EXERCISE AIM:
Pick out each line of the records in which the word "item" appears.

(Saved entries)
════

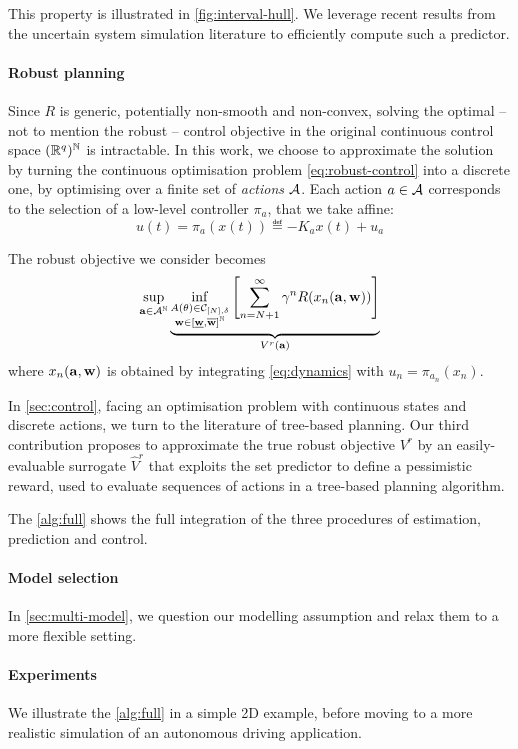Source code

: \documentclass{article}
\begin{document}
This property is illustrated in \autoref{fig:interval-hull}. We leverage recent results from the uncertain system simulation literature to efficiently compute such a predictor.

\paragraph{Robust planning}

Since $R$ is generic, potentially non-smooth and non-convex, solving the optimal -- not to mention the robust -- control objective in the original continuous control space $(\mathbb{R}^q)^{\mathbb{N}}$ is intractable.
In this work, we choose to approximate the solution by turning the continuous optimisation problem \eqref{eq:robust-control} into a discrete one, by optimising over a finite set of \emph{actions} $\mathcal{A}$. Each action $a\in\mathcal{A}$ corresponds to the selection of a low-level controller $\pi_a$, that we take affine:
\[u(t) = \pi_a(x(t)) \eqdef -K_a x(t) + u_a\]

The robust objective we consider becomes 
\begin{equation}
\label{eq:robust-control-disc}
\sup_{\mathbf{a}\in{\mathcal{A}}^{\mathbb{N}}} \underbrace{\inf_{\substack{A(\theta) \in \mathcal{C}_{[N],\delta} \\ \mathbf{w}\in[\underline{\mathbf{w}},\overline{\mathbf{w}}]^{\mathbb{N}}}} \left[\sum_{n=N+1}^\infty \gamma^n R(x_n(\mathbf{a},\mathbf{w}))\right]}_{V^r(\mathbf{a})}
\end{equation}
where $x_n(\mathbf{a}, \mathbf{w})$ is obtained by integrating \eqref{eq:dynamics} with $u_n = \pi_{a_n}(x_n)$.

In \autoref{sec:control}, facing an optimisation problem with continuous states and discrete actions, we turn to the literature of tree-based planning. Our third contribution proposes to approximate the true robust objective ${V}^r$ by an easily-evaluable surrogate $\hat{V}^r$ that exploits the set predictor to define a pessimistic reward, used to evaluate sequences of actions in a tree-based planning algorithm.

The \autoref{alg:full} shows the full integration of the three procedures of estimation, prediction and control.

\paragraph{Model selection} In \autoref{sec:multi-model}, we question our modelling assumption and relax them to a more flexible setting. 

\paragraph{Experiments} We illustrate the \autoref{alg:full} in a simple 2D example, before moving to a more realistic simulation of an autonomous driving application.
\end{document}
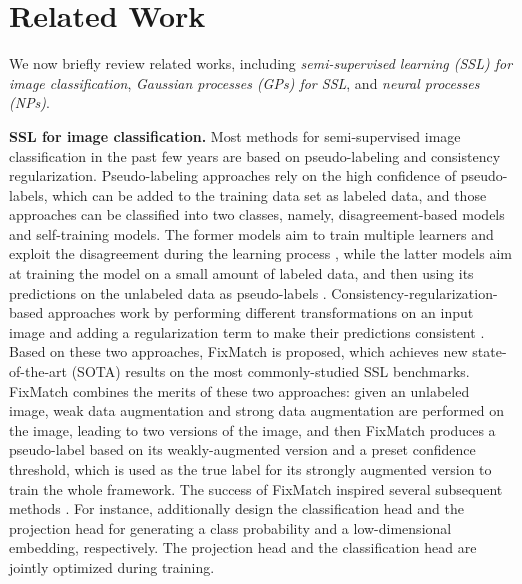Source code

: \documentclass[nohyperref]{article}
\theoremstyle{plain}
\theoremstyle{definition}
\theoremstyle{remark}
\begin{document}
\section{Related Work}
\label{sec:related_work} 

We now briefly review related works, including {\it semi-super\-vised learning (SSL) for image classification}, {\it Gaussian processes (GPs) for SSL}, and {\it neural processes (NPs)}. 
 

{\bf SSL for image classification.} 
Most methods for semi-supervised image classification in the past few years are based on pseudo-labeling and consistency regularization. Pseudo-labeling approaches
rely on the high confidence of pseudo-labels, which can be added to the training data set as labeled data, and those approaches can be classified into two classes, namely, disagreement-based models and self-training models. The former models aim to train multiple learners and exploit the disagreement during the learning process \cite{qiao2018deep, dong2018tri}, while the latter models aim at training the model on a small amount of labeled data, and then using its predictions on the unlabeled data as pseudo-labels \cite{lee2013pseudo, zhai2019s4l, wang2020enaet, pham2021meta}. 
Consistency-regularization-based approaches work by performing different transformations on an input image and adding a regularization term to make their predictions consistent \cite{bachman2014learning, sajjadi2016regularization, laine2016temporal, berthelot2019mixmatch, xie2019unsupervised}. 
Based on these two approaches, FixMatch \cite{sohn2020fixmatch} is proposed, which achieves new state-of-the-art (SOTA) results on the most commonly-studied SSL benchmarks.
FixMatch \cite{sohn2020fixmatch} combines the merits of these two approaches: given an unlabeled image, weak data augmentation and strong data augmentation are performed on the image, leading to two versions of the image, and then FixMatch produces a pseudo-label based on its weakly-augmented version and a preset confidence threshold, which is used as the true label for its strongly augmented version to train the whole framework.  
The success of FixMatch inspired several subsequent methods \cite{li2021comatch, rizve2021defense, zhang2021flexmatch, nassar2021all, pham2021meta, hu2021simple}. For instance, \citet{li2021comatch} additionally design the classification head and the projection head for generating a class probability and a low-dimensional embedding, respectively. The projection head and the classification head are jointly optimized during training. 
\end{document}
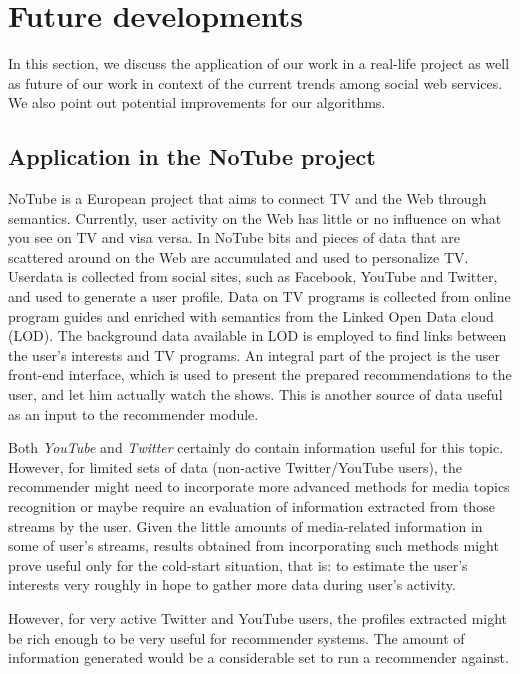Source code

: \section{Future developments}

In this section, we discuss the application of our work in a real-life project
as well as future of our work in context of the current
trends among social web services. We also point out potential improvements for
our algorithms.

\subsection{Application in the NoTube project}

NoTube is a European project that aims to connect TV and the Web through
semantics. Currently, user activity on the Web has little or no influence on
what you see on TV and visa versa. In NoTube bits and pieces of data that are
scattered around on the Web are accumulated and used to personalize TV. Userdata
is collected from social sites, such as Facebook, YouTube and Twitter, and used
to generate a user profile. Data on TV programs is collected from online program
guides and enriched with semantics from the Linked Open Data cloud (LOD). The
background data available in LOD is employed to find links between the user's
interests and TV programs. An integral part of the project is the user front-end
interface, which is used to present the prepared recommendations to the user,
and let him actually watch the shows. This is another source of data useful as
an input to the recommender module.

Both \textit{YouTube} and \textit{Twitter} certainly do contain information
useful for this topic. However, for limited sets of data (non-active
Twitter/YouTube users), the recommender might need to incorporate more advanced methods
for media topics recognition or maybe require an evaluation of information extracted
from those streams by the user. Given the little amounts of media-related information
in some of user's streams, results obtained from incorporating such methods might
prove useful only for the cold-start situation, that is: to estimate the user's interests
very roughly in hope to gather more data during user's activity.

However, for very active Twitter and YouTube users, the profiles extracted
might be rich enough to be very useful for recommender systems. The amount of
information generated would be a considerable set to run a recommender against.

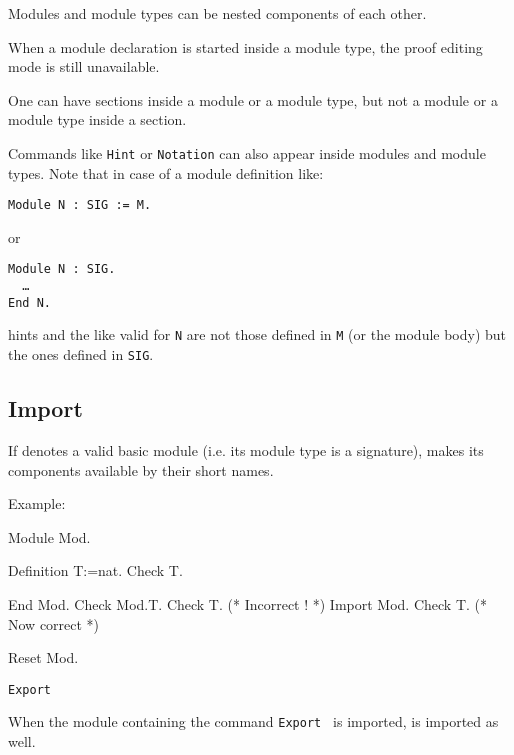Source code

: \begin{Remarks}
\item Modules and module types can be nested components of each other.
\item When a module declaration is started inside a module type,
  the proof editing mode is still unavailable.
\item One can have sections inside a module or a module type, but
  not a module or a module type inside a section.
\item Commands like \texttt{Hint} or \texttt{Notation} can
  also appear inside modules and module types. Note that in case of a
  module definition like:

    \medskip
    \noindent
    {\tt Module N : SIG := M.} 
    \medskip

    or

    \medskip
    {\tt Module N : SIG.\\
      \ \ \dots\\
      End N.}
    \medskip 
    
    hints and the like valid for \texttt{N} are not those defined in
    \texttt{M} (or the module body) but the ones defined in
    \texttt{SIG}.

\end{Remarks}

\subsection{Import {\qualid}
\label{Import}}

If {\qualid} denotes a valid basic module (i.e. its module type is a
signature), makes its components available by their short names.

Example:

\begin{coq_example}
Module Mod.
\end{coq_example}
\begin{coq_example}
  Definition T:=nat.
  Check T.
\end{coq_example}
\begin{coq_example}
End Mod.
Check Mod.T.
Check T. (* Incorrect ! *)
Import Mod.
Check T. (* Now correct *)
\end{coq_example}
\begin{coq_eval}
Reset Mod.
\end{coq_eval}


\begin{Variants}
\item{\tt Export {\qualid}}

  When the module containing the command {\tt Export {\qualid}} is
  imported, {\qualid} is imported as well.
\end{Variants}

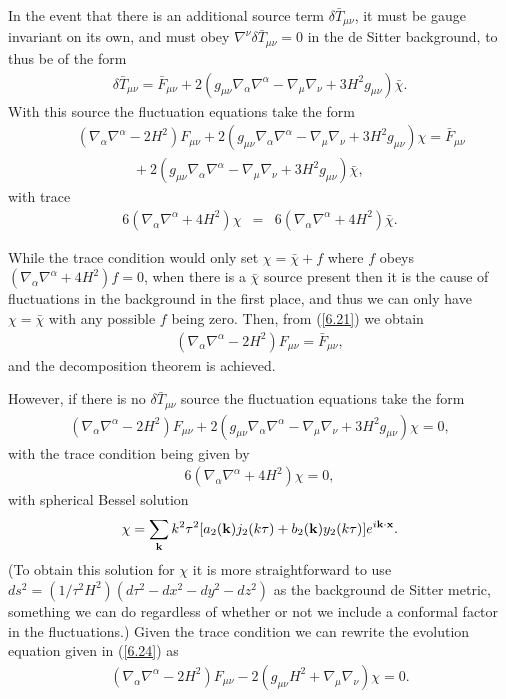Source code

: In the event that there is an additional source term $\delta\bar{T}_{\mu\nu}$, it must be gauge invariant on its own, and must obey $\nabla^{\nu}\delta \bar{T}_{\mu\nu}=0$ in the de Sitter background, to thus be of the form 
%
\begin{eqnarray}
\delta \bar{T}_{\mu\nu}=\bar{F}_{\mu\nu}+2(g_{\mu\nu}\nabla_{\alpha}\nabla^{\alpha}-\nabla_{\mu}\nabla_{\nu}+3H^2g_{\mu\nu})\bar{\chi}.
\label{6.20}
\end{eqnarray}
% 
With this source the fluctuation equations take the form
%
\begin{eqnarray}
&&(\nabla_{\alpha}\nabla^{\alpha}-2H^2)F_{\mu\nu}+2(g_{\mu\nu}\nabla_{\alpha}\nabla^{\alpha}-\nabla_{\mu}\nabla_{\nu}+3H^2g_{\mu\nu})\chi=\bar{F}_{\mu\nu}
\nonumber\\
&&\qquad\qquad+2(g_{\mu\nu}\nabla_{\alpha}\nabla^{\alpha}-\nabla_{\mu}\nabla_{\nu}+3H^2g_{\mu\nu})\bar{\chi},
\label{6.21}
\end{eqnarray}
%
with trace
%
\begin{eqnarray}
6(\nabla_{\alpha}\nabla^{\alpha}+4H^2)\chi&=&6(\nabla_{\alpha}\nabla^{\alpha}+4H^2)\bar{\chi}.
\label{6.22}
\end{eqnarray}
% 

While the trace condition would only set $\chi=\bar{\chi}+f$ where $f$ obeys  $(\nabla_{\alpha}\nabla^{\alpha}+4H^2)f=0$, when there is a $\bar{\chi}$ source present then it is the cause of fluctuations in the background in the first place, and thus we can only have $\chi=\bar{\chi}$ with any possible $f$ being zero. Then, from  (\ref{6.21}) we obtain 
%
\begin{eqnarray}
(\nabla_{\alpha}\nabla^{\alpha}-2H^2)F_{\mu\nu}=\bar{F}_{\mu\nu},
\label{6.23}
\end{eqnarray}
%
and the decomposition theorem is achieved.

However, if there is no $\delta \bar{T}_{\mu\nu}$ source the fluctuation equations take the form 
%
\begin{eqnarray}
(\nabla_{\alpha}\nabla^{\alpha}-2H^2)F_{\mu\nu}+2(g_{\mu\nu}\nabla_{\alpha}\nabla^{\alpha}-\nabla_{\mu}\nabla_{\nu}+3H^2g_{\mu\nu})\chi=0,
\label{6.24}
\end{eqnarray}
%
with the trace condition  being given by 
%
\begin{eqnarray}
6(\nabla_{\alpha}\nabla^{\alpha}+4H^2)\chi=0,
\label{6.25a}
\end{eqnarray}
%
with spherical Bessel solution
%
\begin{eqnarray}
\chi=\sum_{\bf k} k^2\tau^2[a_2({\bf k})j_2(k\tau)+b_2 ({\bf k})y_2(k\tau)]e^{i{\bf k}\cdot {\bf x}}.
\label{6.26a}
\end{eqnarray}
%
(To obtain this solution for $\chi$ it is more straightforward to use $ds^2=(1/\tau^2 H^2)(d\tau^2-dx^2-dy^2-dz^2)$ as the background de Sitter metric, something we can do regardless of whether or not we include a conformal factor in the fluctuations.) Given the trace condition we can rewrite the evolution equation given in (\ref{6.24}) as 
%
\begin{eqnarray}
(\nabla_{\alpha}\nabla^{\alpha}-2H^2)F_{\mu\nu}-2(g_{\mu\nu}H^2+\nabla_{\mu}\nabla_{\nu})\chi=0.
\label{6.27a}
\end{eqnarray}
%


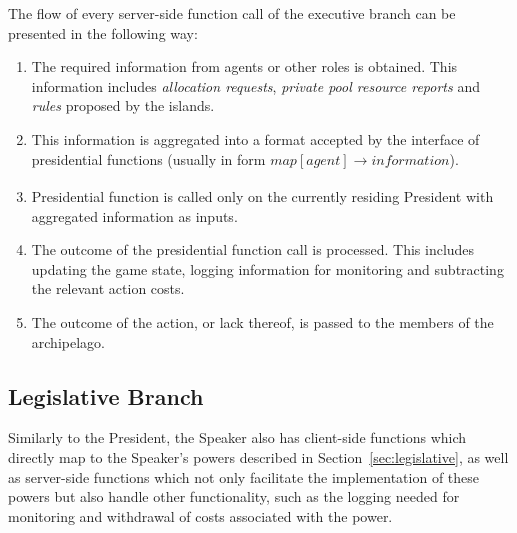 The flow of every server-side function call of the executive branch can be presented in the following way:
\begin{enumerate}
    \item The required information from agents or other roles is obtained. This information includes \emph{allocation requests}, \emph{private pool resource reports} and \emph{rules} proposed by the islands.
    \item This information is aggregated into a format accepted by the interface of presidential functions (usually in form $map[agent] \xrightarrow[]{} information$).
    \item Presidential function is called only on the currently residing President with aggregated information as inputs.
    \item The outcome of the presidential function call is processed. This includes updating the game state, logging information for monitoring and subtracting the relevant action costs.
    \item The outcome of the action, or lack thereof, is passed to the members of the archipelago.
\end{enumerate}

\subsection{Legislative Branch}
Similarly to the President, the Speaker also has client-side functions which directly map to the Speaker's powers described in Section~\ref{sec:legislative}, as well as server-side functions which not only facilitate the implementation of these powers but also handle other functionality, such as the logging needed for monitoring and withdrawal of costs associated with the power.

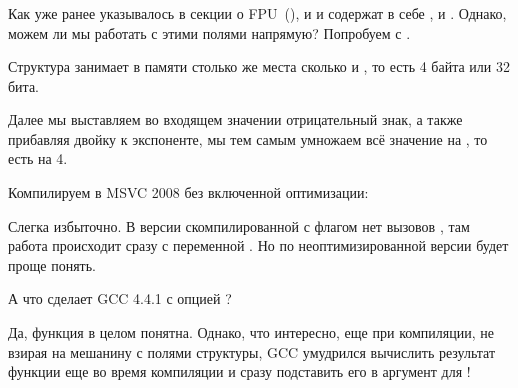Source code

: \subsubsection{\WorkingWithFloatAsWithStructSubSubSectionName}
\label{sec:floatasstruct}

Как уже ранее указывалось в секции о FPU~(), 
и \Tfloat и \Tdouble содержат в себе ,  и . 
Однако, можем ли мы работать с этими полями напрямую? Попробуем с \Tfloat.





Структура  занимает в памяти столько же места сколько и \Tfloat, 
то есть 4 байта или 32 бита.

Далее мы выставляем во входящем значении отрицательный знак, 
а также прибавляя двойку к экспоненте, мы тем 
самым умножаем всё значение на , то есть на 4.

Компилируем в MSVC 2008 без включенной оптимизации:



Слегка избыточно. В версии скомпилированной с флагом \Ox нет вызовов , 
там работа происходит сразу с переменной . Но по неоптимизированной версии будет проще понять.

А что сделает GCC 4.4.1 с опцией \Othree?



Да, функция \ttf в целом понятна. Однако, что интересно, еще при компиляции, 
не взирая на мешанину с полями структуры, GCC умудрился вычислить результат функции  еще
во время компиляции и сразу подставить его в аргумент для \printf{}!

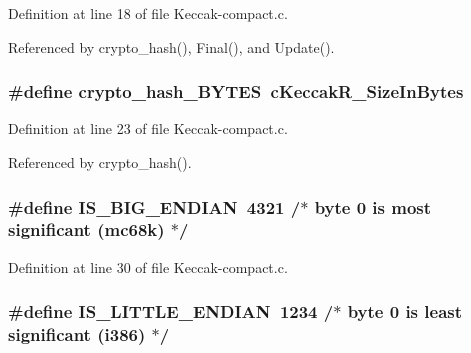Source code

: Definition at line 18 of file Keccak-\/compact.\-c.



Referenced by crypto\-\_\-hash(), Final(), and Update().

\hypertarget{Keccak-compact_8c_a66cae38ae55f1b947696d9099b5c3087}{
\subsubsection[{crypto\-\_\-hash\-\_\-\-B\-Y\-T\-E\-S}]{\setlength{\rightskip}{0pt plus 5cm}\#define crypto\-\_\-hash\-\_\-\-B\-Y\-T\-E\-S~{\bf c\-Keccak\-R\-\_\-\-Size\-In\-Bytes}}}\label{Keccak-compact_8c_a66cae38ae55f1b947696d9099b5c3087}


Definition at line 23 of file Keccak-\/compact.\-c.



Referenced by crypto\-\_\-hash().

\hypertarget{Keccak-compact_8c_a0fdc6fe49d3e76c9ed558321df1decef}{
\subsubsection[{I\-S\-\_\-\-B\-I\-G\-\_\-\-E\-N\-D\-I\-A\-N}]{\setlength{\rightskip}{0pt plus 5cm}\#define I\-S\-\_\-\-B\-I\-G\-\_\-\-E\-N\-D\-I\-A\-N~4321 /$\ast$ {\bf byte} 0 is most significant (mc68k) $\ast$/}}\label{Keccak-compact_8c_a0fdc6fe49d3e76c9ed558321df1decef}


Definition at line 30 of file Keccak-\/compact.\-c.

\hypertarget{Keccak-compact_8c_a30f87dfd7349d5165f116b550c35c6ed}{
\subsubsection[{I\-S\-\_\-\-L\-I\-T\-T\-L\-E\-\_\-\-E\-N\-D\-I\-A\-N}]{\setlength{\rightskip}{0pt plus 5cm}\#define I\-S\-\_\-\-L\-I\-T\-T\-L\-E\-\_\-\-E\-N\-D\-I\-A\-N~1234 /$\ast$ {\bf byte} 0 is least significant (i386) $\ast$/}}\label{Keccak-compact_8c_a30f87dfd7349d5165f116b550c35c6ed}



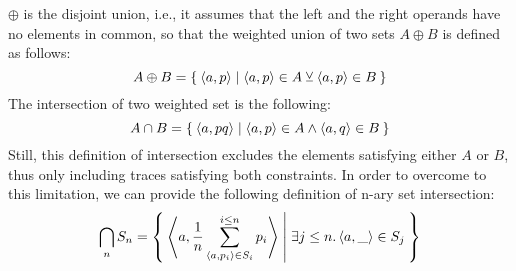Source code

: $\oplus$ is the disjoint union, i.e., it assumes that the left and the right operands have no elements in common, so that the weighted union of two sets $A\oplus B$ is defined as follows:
\[A\oplus B=\Set{\braket{a,p}|\braket{a,p}\in A\veebar \braket{a,p}\in B}\]
The intersection of two weighted set is the following:
\[A\cap B=\Set{\braket{a,pq}|\braket{a,p}\in A \wedge \braket{a,q}\in B}\]
Still, this definition of intersection excludes the elements satisfying either $A$ or $B$, thus only including traces satisfying both constraints. In order to overcome to this limitation, we can provide the following definition of n-ary set intersection:
\[\bigcap_n S_n = \Set{\Braket{a,\frac{1}{n}\sum_{\braket{a,p_i}\in S_i}^{i\leq n}p_i}|\exists j\leq n. \braket{a,\_}\in S_j}\]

════

RESULT:
\item Modules and module types can be nested components of each other.
\item When a module declaration is started inside a module type,
\item One can have sections inside a module or a module type, but
\item Commands like \texttt{Hint} or \texttt{Notation} can
\item{\tt Export {\qualid}}
    \item The required information from agents or other roles is obtained. This information includes \emph{allocation requests}, \emph{private pool resource reports} and \emph{rules} proposed by the islands.
    \item This information is aggregated into a format accepted by the interface of presidential functions (usually in form $map[agent] \xrightarrow[]{} information$).
    \item Presidential function is called only on the currently residing President with aggregated information as inputs.
    \item The outcome of the presidential function call is processed. This includes updating the game state, logging information for monitoring and subtracting the relevant action costs.
    \item The outcome of the action, or lack thereof, is passed to the members of the archipelago.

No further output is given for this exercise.